No, not his prize-winning petunias. It was Audrey.

She was, in a sense, both the light and darkness of Seymour’s life. She brought light in her smile, her tinkly twitter of a laugh, her terminal optimism and willingness to give so much of herself to others without asking for nothing in return. Yet she was also darkness in that she could never know because she would never feel the same. And he carried this secret admiration, this respect, this love, with him, every day.

So, he would sit, and eat chow mein, and prune, and generally tribulate.

It was a Thursday, which meant Audrey had the day off. In between sweeping and listening to his radio dramas, Seymour liked to imagine what she’d done with her day. He looked forward to hearing Audrey tell him these stories, because she was much more sophisticated and interesting than he was. Sometimes it was ordinary stuff. She’d watch I Love Lucy reruns, then catch the J train and do her laundry, make it back in time for the afternoon news, clean until dinner, wait for Orin to call, then go to bed. But sometimes she would save a little extra spending money and do something nice for herself, like head uptown to pick out a new dress, or go to the beauty salon. It made him smile to think of her treating herself like she deserved to be treated. Not like how her wannabe-greaser boyfriend treated her.

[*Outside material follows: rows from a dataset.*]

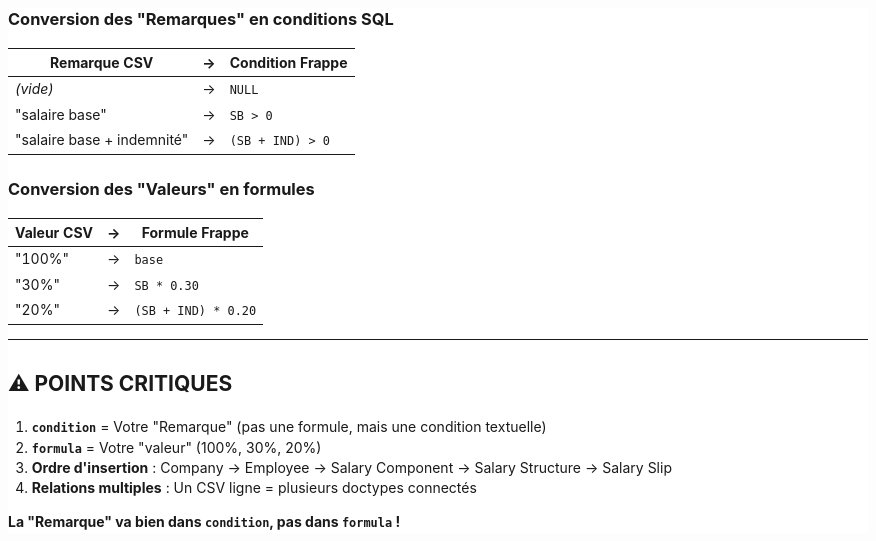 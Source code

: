 ### Conversion des "Remarques" en conditions SQL

| Remarque CSV | → | Condition Frappe |
|-------------|---|------------------|
| *(vide)* | → | `NULL` |
| "salaire base" | → | `SB > 0` |
| "salaire base + indemnité" | → | `(SB + IND) > 0` |

### Conversion des "Valeurs" en formules

| Valeur CSV | → | Formule Frappe |
|-----------|---|----------------|
| "100%" | → | `base` |
| "30%" | → | `SB * 0.30` |
| "20%" | → | `(SB + IND) * 0.20` |

---

## ⚠️ POINTS CRITIQUES

1. **`condition`** = Votre "Remarque" (pas une formule, mais une condition textuelle)
2. **`formula`** = Votre "valeur" (100%, 30%, 20%)  
3. **Ordre d'insertion** : Company → Employee → Salary Component → Salary Structure → Salary Slip
4. **Relations multiples** : Un CSV ligne = plusieurs doctypes connectés

**La "Remarque" va bien dans `condition`, pas dans `formula` !**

He loved how her face would brighten up as he asked her about her new baby pink nails, and she’d explain the whole process of preparing the nails so that the polish could be laid down, and her idea process behind the selection of the colour. She was a very thoughtful and smart girl and those Friday morning conversations showed her spark at her best.

However, some Friday mornings, instead of baby pink nails or a new dress from Barker’s, she’d have gained a purple welt to her face, or big blue rings around her little wrists. Audrey didn’t say very much about how she’d spent those Thursdays. Seymour guessed it wasn’t spent at the salon.

It frustrated Seymour. It enraged him, because, Audrey wasn’t weak. It takes strength to carry on and come to work after being left with marks so physically and mentally deep. But despite her resilience, she was still trapped. No matter how much he wanted to, Seymour couldn’t exactly chop Orin Scrivello up into pieces with an axe.

All he could do was be there for her. So, he would ask her about her Thursdays.